Help - Web scrapping HTML webpage

emo_121 · Oct 2, 2020

I help some help in web scrapping. Im not sure if this is possible

Some details:
Im using Open hardware Monitor which by itself have a remote web server.

On my Rpi, going into the webpage url of 192.168.1.1:8085 can show the data of the cpu temps, volts etc.
My rpi is locally connected only.

Currenly my code is as follows:

Code:

import pandas as pd
import requests as rq

URL = '192.168.1.1:8085'

table = pd.read_html(URL)
print(len(table))
print(table))

It manages to print something. But i am unable to see the whole table form.

Any help on how to print the value that i want?
For example, how do i script it to store cpu Vcore temperature as array =[min,value,max] and print it out?

Any help will be appreciated!

davidktw · Oct 3, 2020

emo_121 said:
I help some help in web scrapping. Im not sure if this is possible

Some details:
Im using Open hardware Monitor which by itself have a remote web server.

On my Rpi, going into the webpage url of 192.168.1.1:8085 can show the data of the cpu temps, volts etc.
My rpi is locally connected only.

Currenly my code is as follows:

Code:

import pandas as pd import requests as rq URL = '192.168.1.1:8085 table = pd.read_html(URL) print(len(table)) print(table))

It manages to print something. But i am unable to see the whole table form.

Any help on how to print the value that i want?
For example, how do i script it to store cpu Vcore temperature as array =[min,value,max] and print it out?

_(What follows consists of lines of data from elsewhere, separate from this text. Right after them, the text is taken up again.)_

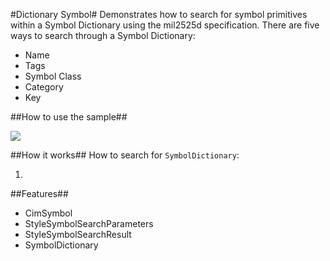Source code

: #Dictionary Symbol#
Demonstrates how to search for symbol primitives within a Symbol Dictionary using the mil2525d specification.
There are five ways to search through a Symbol Dictionary:
- Name
- Tags
- Symbol Class
- Category
- Key

##How to use the sample##

![](Mission_Replay.png)


##How it works##
How to search for `SymbolDictionary`:

1. 

##Features##
- CimSymbol
- StyleSymbolSearchParameters
- StyleSymbolSearchResult
- SymbolDictionary
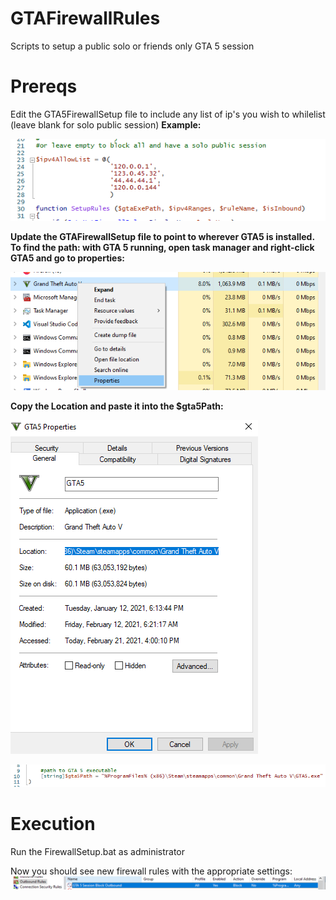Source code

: # GTAFirewallRules
Scripts to setup a public solo or friends only GTA 5 session

# Prereqs
Edit the GTA5FirewallSetup file to include any list of ip's you wish to whilelist
(leave blank for solo public session)
**Example:**

![Alt text](ScreenShots/whitelistExample.png?raw=true)

**Update the GTAFirewallSetup file to point to wherever GTA5 is installed.  To find the path:
with GTA 5 running, open task manager and right-click GTA5 and go to properties:**

![Alt text](ScreenShots/taskmanagerexample.png?raw=true)

**Copy the Location and paste it into the $gta5Path:**

![Alt text](ScreenShots/pathexample.png?raw=true)

![Alt text](ScreenShots/codepathexample.png?raw=true)



# Execution
Run the FirewallSetup.bat as administrator

Now you should see new firewall rules with the appropriate settings:
![Alt text](ScreenShots/outboundruleexample.png?raw=true)
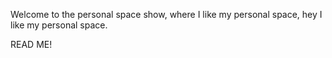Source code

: Welcome to the personal space show, where I like my personal space, hey I like my personal space.

READ ME!
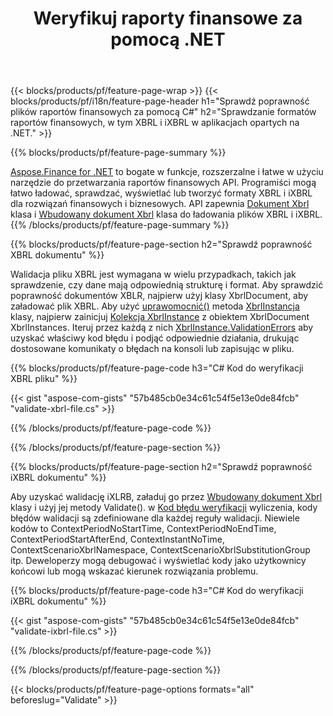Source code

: ﻿---
title: Weryfikuj raporty finansowe za pomocą .NET
url: /pl/net/validate/
description:  C# kod do weryfikacji raportów finansowych w plikach XBRL i iXBRL za pośrednictwem biblioteki .NET.
---
{{< blocks/products/pf/feature-page-wrap >}}
{{< blocks/products/pf/i18n/feature-page-header h1="Sprawdź poprawność plików raportów finansowych za pomocą C#" h2="Sprawdzanie formatów raportów finansowych, w tym XBRL i iXBRL w aplikacjach opartych na .NET." >}}

{{% blocks/products/pf/feature-page-summary %}}

[Aspose.Finance for .NET](https://products.aspose.com/finance/net/) to bogate w funkcje, rozszerzalne i łatwe w użyciu narzędzie do przetwarzania raportów finansowych API. Programiści mogą łatwo ładować, sprawdzać, wyświetlać lub tworzyć formaty XBRL i iXBRL dla rozwiązań finansowych i biznesowych. API zapewnia [Dokument Xbrl](https://apireference.aspose.com/finance/net/aspose.finance.xbrl/xbrldocument) klasa i  [Wbudowany dokument Xbrl](https://apireference.aspose.com/finance/net/aspose.finance.xbrl.inline/inlinexbrldocument) klasa do ładowania plików XBRL i iXBRL.
{{% /blocks/products/pf/feature-page-summary %}}

{{% blocks/products/pf/feature-page-section h2="Sprawdź poprawność XBRL dokumentu" %}}

Walidacja pliku XBRL jest wymagana w wielu przypadkach, takich jak sprawdzenie, czy dane mają odpowiednią strukturę i format. Aby sprawdzić poprawność dokumentów XBLR, najpierw użyj klasy XbrlDocument, aby załadować plik XBRL. Aby użyć [uprawomocnić()](https://apireference.aspose.com/finance/net/aspose.finance.xbrl/xbrlinstance/methods/validate) metoda [XbrlInstancja](https://apireference.aspose.com/finance/net/aspose.finance.xbrl/xbrlinstance) klasy, najpierw zainicjuj [Kolekcja XbrlInstance](https://apireference.aspose.com/finance/net/aspose.finance.xbrl/xbrlinstancecollection) z obiektem XbrlDocument XbrlInstances. Iteruj przez każdą z nich [XbrlInstance.ValidationErrors](https://apireference.aspose.com/finance/net/aspose.finance.xbrl/xbrlinstance/properties/validationerrors) aby uzyskać właściwy kod błędu i podjąć odpowiednie działania, drukując dostosowane komunikaty o błędach na konsoli lub zapisując w pliku.

{{% blocks/products/pf/feature-page-code h3="C# Kod do weryfikacji XBRL pliku" %}}

{{< gist "aspose-com-gists" "57b485cb0e34c61c54f5e13e0de84fcb" "validate-xbrl-file.cs" >}} 

{{% /blocks/products/pf/feature-page-code %}}

{{% /blocks/products/pf/feature-page-section %}}

{{% blocks/products/pf/feature-page-section h2="Sprawdź poprawność iXBRL dokumentu" %}}

Aby uzyskać walidację iXLRB, załaduj go przez [Wbudowany dokument Xbrl](https://apireference.aspose.com/finance/net/aspose.finance.xbrl.inline/inlinexbrldocument) klasy i użyj jej metody Validate(). w [Kod błędu weryfikacji](https://apireference.aspose.com/finance/net/aspose.finance.xbrl.validator/validationerrorcode) wyliczenia, kody błędów walidacji są zdefiniowane dla każdej reguły walidacji. Niewiele kodów to ContextPeriodNoStartTime, ContextPeriodNoEndTime, ContextPeriodStartAfterEnd, ContextInstantNoTime, ContextScenarioXbrlNamespace, ContextScenarioXbrlSubstitutionGroup itp. Deweloperzy mogą debugować i wyświetlać kody jako użytkownicy końcowi lub mogą wskazać kierunek rozwiązania problemu.

{{% blocks/products/pf/feature-page-code h3="C# Kod do weryfikacji iXBRL dokumentu" %}}

{{< gist "aspose-com-gists" "57b485cb0e34c61c54f5e13e0de84fcb" "validate-ixbrl-file.cs" >}}

{{% /blocks/products/pf/feature-page-code %}}

{{% /blocks/products/pf/feature-page-section %}}

{{< blocks/products/pf/feature-page-options formats="all" beforeslug="Validate" >}}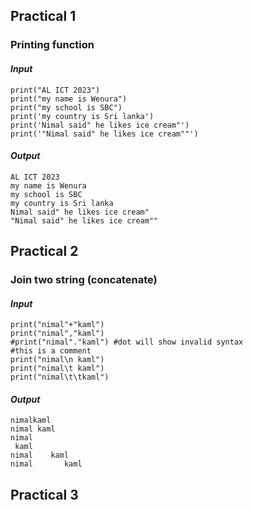 ## Practical 1

### Printing function
	
#### _Input_
	print("AL ICT 2023")
	print("my name is Wenura")
	print("my school is SBC")
	print('my country is Sri lanka')
	print('Nimal said" he likes ice cream"')
	print('"Nimal said" he likes ice cream""')

#### _Output_
	AL ICT 2023
	my name is Wenura
	my school is SBC
	my country is Sri lanka
	Nimal said" he likes ice cream"
	"Nimal said" he likes ice cream""
	
## Practical 2

### Join two string (concatenate)

#### _Input_
	print("nimal"+"kaml")
	print("nimal","kaml")
	#print("nimal"."kaml") #dot will show invalid syntax
	#this is a comment
	print("nimal\n kaml") 
	print("nimal\t kaml")
	print("nimal\t\tkaml")
	
#### _Output_
	nimalkaml
	nimal kaml
	nimal
	 kaml
	nimal	 kaml
	nimal		kaml
	
## Practical 3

Any help will be appreciated!

Resolve your syntax errors first, then give us a html output of your open hardware monitor webpage.

emo_121 · Oct 3, 2020

davidktw said:
Resolve your syntax errors first, then give us a html output of your open hardware monitor webpage.

Appologies. My code are manually typed out as I couldn't copy and paste onto here. I have updated my code in my orginal post.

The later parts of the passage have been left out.